--- RECORDS FOR PROCESSING ---

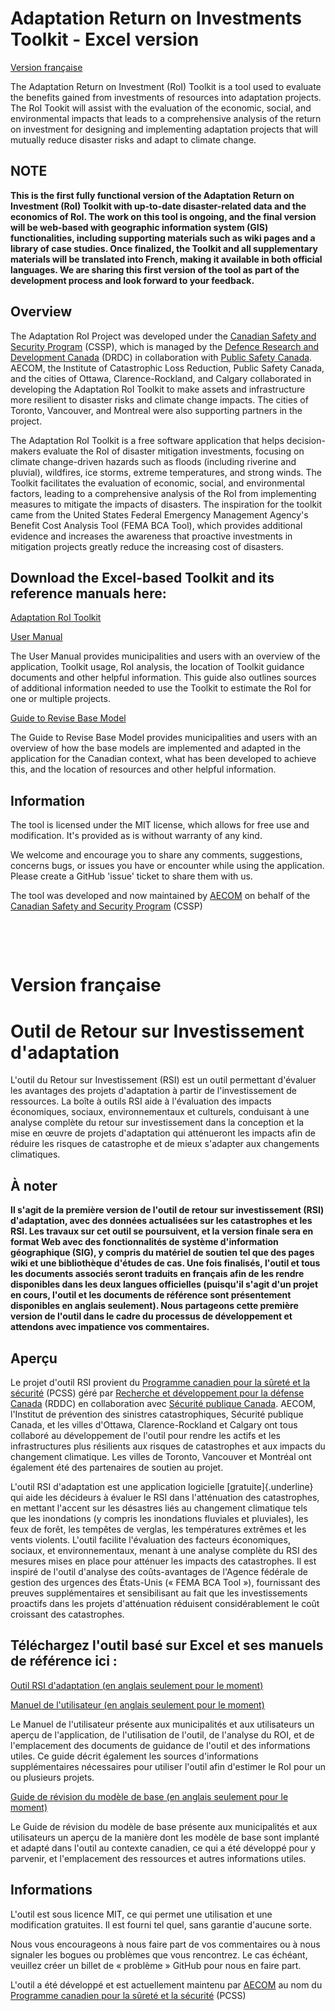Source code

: # Adaptation Return on Investments Toolkit - Excel version
[Version française](#version-française)

The Adaptation Return on Investment (RoI) Toolkit is a tool used to evaluate the benefits gained from investments of resources into adaptation projects. The RoI Tookit will assist with the evaluation of the economic, social, and environmental impacts that leads to a comprehensive analysis of the return on investment for designing and implementing adaptation projects that will mutually reduce disaster risks and adapt to climate change.

## NOTE

**This is the first fully functional version of the Adaptation Return on Investment (RoI) Toolkit with up-to-date disaster-related data and the economics of RoI. The work on this tool is ongoing, and the final
version will be web-based with geographic information system (GIS) functionalities, including supporting materials such as wiki pages and a library of case studies. Once finalized, the Toolkit and all supplementary materials will be translated into French, making it available in both official languages. We are sharing this first version of the tool as part of the development process and look forward to your feedback.**

## Overview

The Adaptation RoI Project was developed under the [Canadian Safety and Security Program](https://science.gc.ca/site/science/en/canadian-safety-and-security-program) (CSSP), which is managed by the [Defence Research and Development Canada](https://www.canada.ca/en/defence-research-development.html) (DRDC) in collaboration with [Public Safety Canada](https://www.publicsafety.gc.ca/index-en.aspx). AECOM, the Institute of Catastrophic Loss Reduction, Public Safety Canada, and the cities of Ottawa, Clarence-Rockland, and Calgary collaborated in developing the Adaptation RoI Toolkit to make assets and infrastructure more resilient to disaster risks and climate change impacts. The cities of Toronto, Vancouver, and Montreal were also supporting partners in the project.

The Adaptation RoI Toolkit is a free software application that helps decision-makers evaluate the RoI of disaster mitigation investments, focusing on climate change-driven hazards such as floods (including riverine and pluvial), wildfires, ice storms, extreme temperatures, and strong winds. The Toolkit facilitates the evaluation of economic, social, and environmental factors, leading to a comprehensive analysis of the RoI from implementing measures to mitigate the impacts of disasters. The inspiration for the toolkit came from the United States Federal Emergency Management Agency's Benefit Cost Analysis Tool (FEMA BCA Tool), which provides additional evidence and increases the awareness that proactive investments in mitigation projects greatly reduce the increasing cost of disasters.

## Download the Excel-based Toolkit and its reference manuals here:

[Adaptation RoI Toolkit](https://github.com/Adaptation-ROI-Toolkit/Adaptation-ROI-Toolkit-Excel/raw/refs/heads/main/ROI_Toolkit_v1.xlsm)

[User Manual](https://github.com/Adaptation-ROI-Toolkit/Adaptation-ROI-Toolkit-Excel/raw/refs/heads/main/Ref%20Guide_Adaptation%20RoI.pdf)

The User Manual provides municipalities and users with an overview of the application, Toolkit usage, RoI analysis, the location of Toolkit guidance documents and other helpful information. This guide also outlines sources of additional information needed to use the Toolkit to estimate the RoI for one or multiple projects.

[Guide to Revise Base Model](https://github.com/Adaptation-ROI-Toolkit/Adaptation-ROI-Toolkit-Excel/raw/refs/heads/main/Guide%20to%20Revise%20Base%20Model.pdf)

The Guide to Revise Base Model provides municipalities and users with an overview of how the base models are implemented and adapted in the application for the Canadian context, what has been developed to achieve this, and the location of resources and other helpful information.

## Information

The tool is licensed under the MIT license, which allows for free use and modification. It's provided as is without warranty of any kind.

We welcome and encourage you to share any comments, suggestions, concerns bugs, or issues you have or encounter while using the application. Please create a GitHub \'issue\' ticket to share them with us.

The tool was developed and now maintained by [AECOM](https://aecom.com/) on behalf of the [Canadian Safety and Security Program](https://science.gc.ca/site/science/en/canadian-safety-and-security-program) (CSSP)

&nbsp;

&nbsp;

# Version française
# Outil de Retour sur Investissement d\'adaptation

L'outil du Retour sur Investissement (RSI) est un outil permettant d\'évaluer les avantages des projets d\'adaptation à partir de l\'investissement de ressources. La boîte à outils RSI aide à l\'évaluation des impacts économiques, sociaux, environnementaux et culturels, conduisant à une analyse complète du retour sur investissement dans la conception et la mise en œuvre de projets d\'adaptation qui atténueront les impacts afin de réduire les risques de catastrophe et de mieux s\'adapter aux changements climatiques.

## À noter

**Il s'agit de la première version de l'outil de retour sur investissement (RSI) d'adaptation, avec des données actualisées sur les catastrophes et les RSI. Les travaux sur cet outil se poursuivent, et la version finale sera en format Web avec des fonctionnalités de système d'information géographique (SIG), y compris du matériel de soutien tel que des pages wiki et une bibliothèque d'études de cas. Une fois finalisés, l'outil et tous les documents associés seront traduits en français afin de les rendre disponibles dans les deux langues officielles (puisqu'il s'agit d'un projet en cours, l'outil et les documents de référence sont présentement disponibles en anglais seulement). Nous partageons cette première version de l'outil dans le cadre du processus de développement et attendons avec impatience vos commentaires.**

## Aperçu

Le projet d'outil RSI provient du [Programme canadien pour la sûreté et la sécurité](https://science.gc.ca/site/science/fr/programme-canadien-pour-surete-securite) (PCSS) géré par [Recherche et développement pour la défense Canada](https://www.canada.ca/fr/recherche-developpement-defense.html) (RDDC) en collaboration avec [Sécurité publique Canada](https://www.securitepublique.gc.ca/index-fr.aspx). AECOM, l'Institut de prévention des sinistres catastrophiques, Sécurité publique Canada, et les villes d'Ottawa, Clarence-Rockland et Calgary ont tous collaboré au développement de l'outil pour rendre les actifs et les infrastructures plus résilients aux risques de catastrophes et aux impacts du changement climatique. Les villes de Toronto, Vancouver et Montréal ont également été des partenaires de soutien au projet.

L'outil RSI d'adaptation est une application logicielle [gratuite]{.underline} qui aide les décideurs à évaluer le RSI dans l'atténuation des catastrophes, en mettant l'accent sur les désastres liés au changement climatique tels que les inondations (y compris les inondations fluviales et pluviales), les feux de forêt, les tempêtes de verglas, les températures extrêmes et les vents violents. L'outil facilite l'évaluation des facteurs économiques, sociaux, et environnementaux, menant à une analyse complète du RSI des mesures mises en place pour atténuer les impacts des catastrophes. Il est inspiré de l'outil d'analyse des coûts-avantages de l'Agence fédérale de gestion des urgences des États-Unis (« FEMA BCA Tool »), fournissant des preuves supplémentaires et sensibilisant au fait que les investissements proactifs dans les projets d'atténuation réduisent considérablement le coût croissant des catastrophes.

## Téléchargez l'outil basé sur Excel et ses manuels de référence ici :

[Outil RSI d'adaptation (en anglais seulement pour le moment)](https://github.com/Adaptation-ROI-Toolkit/Adaptation-ROI-Toolkit-Excel/raw/refs/heads/main/ROI_Toolkit_v1.xlsm)

[Manuel de l'utilisateur (en anglais seulement pour le moment)](https://github.com/Adaptation-ROI-Toolkit/Adaptation-ROI-Toolkit-Excel/raw/refs/heads/main/Ref%20Guide_Adaptation%20RoI.pdf)


Le Manuel de l'utilisateur présente aux municipalités et aux utilisateurs un aperçu de l'application, de l'utilisation de l'outil, de l'analyse du ROI, et de l'emplacement des documents de guidance de l'outil et des informations utiles. Ce guide décrit également les sources d'informations supplémentaires nécessaires pour utiliser l'outil afin d'estimer le RoI pour un ou plusieurs projets.

[Guide de révision du modèle de base (en anglais seulement pour le moment)](https://github.com/Adaptation-ROI-Toolkit/Adaptation-ROI-Toolkit-Excel/raw/refs/heads/main/Guide%20to%20Revise%20Base%20Model.pdf)

Le Guide de révision du modèle de base présente aux municipalités et aux utilisateurs un aperçu de la manière dont les modèle de base sont implanté et adapté dans l'outil au contexte canadien, ce qui a été développé pour y parvenir, et l'emplacement des ressources et autres informations utiles.

## Informations

L\'outil est sous licence MIT, ce qui permet une utilisation et une modification gratuites. Il est fourni tel quel, sans garantie d\'aucune sorte.

Nous vous encourageons à nous faire part de vos commentaires ou à nous signaler les bogues ou problèmes que vous rencontrez. Le cas échéant, veuillez créer un billet de « problème » GitHub pour nous en faire part.

L'outil a été développé et est actuellement maintenu par [AECOM](https://aecom.com/) au nom du [Programme canadien pour la sûreté et la sécurité](https://science.gc.ca/site/science/fr/programme-canadien-pour-surete-securite) (PCSS)
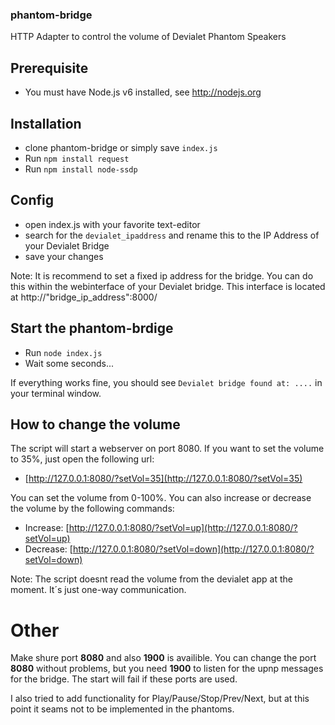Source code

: ### phantom-bridge
HTTP Adapter to control the volume of Devialet Phantom Speakers

## Prerequisite
* You must have Node.js v6 installed, see http://nodejs.org

## Installation

* clone phantom-bridge or simply save `index.js`
* Run `npm install request`
* Run `npm install node-ssdp`


## Config 
* open index.js with your favorite text-editor
* search for the `devialet_ipaddress` and rename this to the IP Address of your Devialet Bridge
* save your changes

Note: It is recommend to set a fixed ip address for the bridge. You can do this within the webinterface of your Devialet bridge. This interface is located at http://"bridge_ip_address":8000/


## Start the phantom-brdige
* Run `node index.js`
* Wait some seconds...

If everything works fine, you should see `Devialet bridge found at: ....` in your terminal window. 


## How to change the volume
The script will start a webserver on port 8080. If you want to set the volume to 35%, just open the following url:

- [http://127.0.0.1:8080/?setVol=35](http://127.0.0.1:8080/?setVol=35)

You can set the volume from 0-100%. 
You can also increase or decrease the volume by the following commands:

- Increase: [http://127.0.0.1:8080/?setVol=up](http://127.0.0.1:8080/?setVol=up)
- Decrease: [http://127.0.0.1:8080/?setVol=down](http://127.0.0.1:8080/?setVol=down)


Note: The script doesnt read the volume from the devialet app at the moment. It´s just one-way communication. 



# Other
Make shure port **8080** and also **1900** is availible. You can change the port **8080** without problems, but you need **1900** to listen for the upnp messages for the bridge. The start will fail if these ports are used. 

I also tried to add functionality for Play/Pause/Stop/Prev/Next, but at this point it seams not to be implemented in the phantoms. 

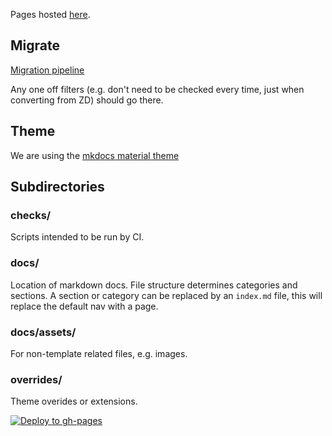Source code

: Pages hosted [here](https://cwal219.pages.hpcf.nesi.org.nz/mkdocs).

## Migrate

[Migration pipeline](https://git.hpcf.nesi.org.nz/cwal219/migratedocs)

Any one off filters (e.g. don't need to be checked every time, just when converting from ZD) should go there.

## Theme

We are using the [mkdocs material theme](https://squidfunk.github.io/mkdocs-material/)

## Subdirectories

### checks/

Scripts intended to be run by CI.

### docs/

Location of markdown docs.
File structure determines categories and sections.
A section or category can be replaced by an `index.md` file, this will replace the default nav with a page.

### docs/assets/

For non-template related files, e.g. images.

### overrides/

Theme overides or extensions.

[![Deploy to gh-pages](https://github.com/nesi/support-docs-concept/actions/workflows/deploy.yml/badge.svg?branch=main&event=deployment)](https://github.com/nesi/support-docs-concept/actions/workflows/deploy.yml)
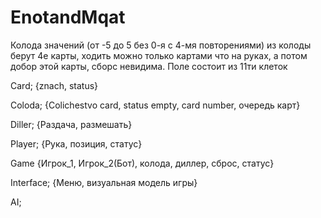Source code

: # EnotandMqat

Колода значений (от -5 до 5 без 0-я с 4-мя повторениями) из колоды берут 4е карты, ходить можно только картами что на руках, а потом добор этой карты, сборс невидима.
Поле состоит из 11ти клеток

Card; {znach, status}

Coloda; {Colichestvo card, status empty, card number, очередь карт}

Diller; {Раздача, размешать}

Player; {Рука, позиция, статус}

Game {Игрок_1, Игрок_2(Бот), колода, диллер, сброс, статус}

Interface; {Меню, визуальная модель игры}

AI; 
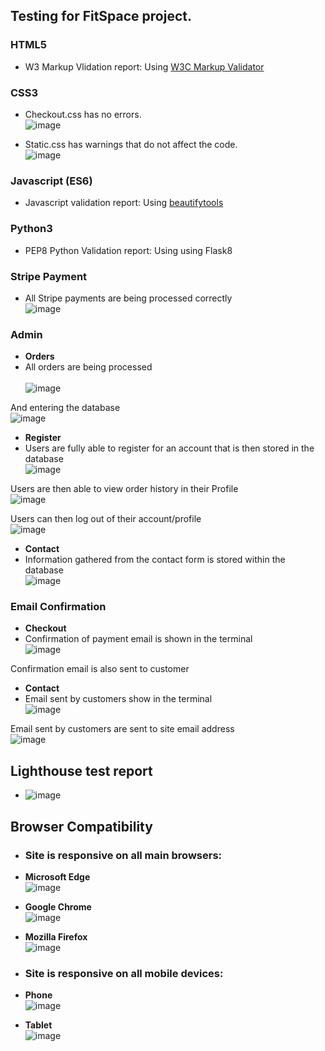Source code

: ## Testing for FitSpace project.

### HTML5 

* W3 Markup Vlidation report: Using [W3C Markup Validator](https://validator.w3.org/)

### CSS3 

* Checkout.css has no errors. <br>
![image](https://user-images.githubusercontent.com/95102264/201081802-d9a82003-a816-4478-bc99-640d591de7d9.png)

* Static.css has warnings that do not affect the code. <br>
![image](https://user-images.githubusercontent.com/95102264/201081663-98a78196-7a0d-4457-bbed-1c626ffd0333.png)

### Javascript (ES6) 

* Javascript validation report: Using [beautifytools](https://beautifytools.com/javascript-validator.php)

### Python3 

* PEP8 Python Validation report: Using using Flask8

### Stripe Payment

* All Stripe payments are being processed correctly<br>
![image](https://user-images.githubusercontent.com/95102264/201218882-86b79ac6-cc17-415b-a188-ac6fc2b046ef.png)

### Admin

* **Orders**
* All orders are being processed <br>  
![image](https://user-images.githubusercontent.com/95102264/201215815-f0250465-525b-4476-8066-5d3bec728113.png)<br>

And entering the database <br>
![image](https://user-images.githubusercontent.com/95102264/201216126-fa7b36d5-2bb4-4252-a797-9cff81cdc88c.png)

* **Register**
* Users are fully able to register for an account that is then stored in the database<br>
![image](https://user-images.githubusercontent.com/95102264/201216666-34ebb66e-b698-4123-ad12-cc1794833385.png)<br>

Users are then able to view order history in their Profile <br>
![image](https://user-images.githubusercontent.com/95102264/201217048-34840a0d-53cd-47f2-805e-2e32517772cb.png)<br>

Users can then log out of their account/profile <br>
![image](https://user-images.githubusercontent.com/95102264/201217404-e37fdeb1-c76f-4a64-8b47-c23174adfa8b.png)

* **Contact**
* Information gathered from the contact form is stored within the database <br>
![image](https://user-images.githubusercontent.com/95102264/201218298-7e504117-d94d-4ffb-8b8c-319a47e69f96.png)

### Email Confirmation

* **Checkout** 
* Confirmation of payment email is shown in the terminal<br>
![image](https://user-images.githubusercontent.com/95102264/201415640-83ab3561-34c6-451c-8b07-b7494757c3d9.png)<br>

Confirmation email is also sent to customer <br>

* **Contact**
* Email sent by customers show in the terminal<br>
![image](https://user-images.githubusercontent.com/95102264/201416497-71e99d41-68e8-4d7f-9b76-8f56e1f34f37.png)<br>

Email sent by customers are sent to site email address<br>
![image](https://user-images.githubusercontent.com/95102264/201417935-a260b501-731f-4802-a55d-224e206d902e.png)



## Lighthouse test report

* ![image](https://user-images.githubusercontent.com/95102264/200916026-ce92c4e1-8dd3-49dd-8e3e-8718644954d1.png)

## Browser Compatibility

* ### Site is responsive on all main browsers:

* **Microsoft Edge** <br>
![image](https://user-images.githubusercontent.com/95102264/200917199-a76f072b-3559-435e-a8ab-580bac68bf6c.png)

* **Google Chrome** <br>
![image](https://user-images.githubusercontent.com/95102264/200917558-3b8923f0-1aea-4da6-9eba-fd10aa62ab80.png)

* **Mozilla Firefox** <br>
![image](https://user-images.githubusercontent.com/95102264/200918257-aab2228c-8729-4c20-8cbd-0c31a00e8246.png)

* ### Site is responsive on all mobile devices:

* **Phone** <br>
![image](https://user-images.githubusercontent.com/95102264/200919414-61d02a1b-33f1-4424-915e-cc59ada0a957.png)


* **Tablet** <br>
![image](https://user-images.githubusercontent.com/95102264/200919700-bc1d34a3-699a-4daa-82b2-e68108bd2802.png)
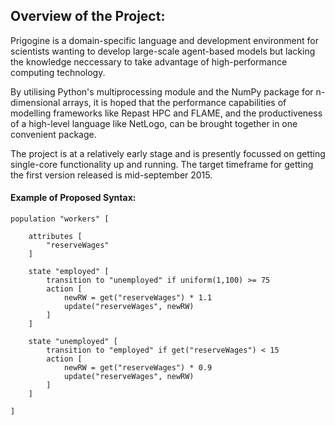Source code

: ## Overview of the Project:

Prigogine is a domain-specific language and development environment for scientists wanting to develop large-scale agent-based models but lacking the knowledge neccessary to take advantage of high-performance computing technology.

By utilising Python's multiprocessing module and the NumPy package for n-dimensional arrays, it is hoped that the performance capabilities of modelling frameworks like Repast HPC and FLAME, and the productiveness of a high-level language like NetLogo, can be brought together in one convenient package.

The project is at a relatively early stage and is presently focussed on getting single-core functionality up and running. The target timeframe for getting the first version released is mid-september 2015.

#### Example of Proposed Syntax:

    population "workers" [

        attributes [
            "reserveWages"
        ]

        state "employed" [
            transition to "unemployed" if uniform(1,100) >= 75
            action [
                newRW = get("reserveWages") * 1.1
                update("reserveWages", newRW)
            ]
        ]

        state "unemployed" [
            transition to "employed" if get("reserveWages") < 15
            action [
                newRW = get("reserveWages") * 0.9
                update("reserveWages", newRW)
            ]
        ]

    ]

---

» **TO DO**: Retype the portion of the data above that starts on the line with "Note: The script" and finishes on the line with "Make shure port", including both of those lines.

» **RESPONSE BELOW**:
Note: The script doesnt read the volume from the devialet app at the moment. It´s just one-way communication. 



# Other
Make shure port **8080** and also **1900** is availible. You can change the port **8080** without problems, but you need **1900** to listen for the upnp messages for the bridge. The start will fail if these ports are used. 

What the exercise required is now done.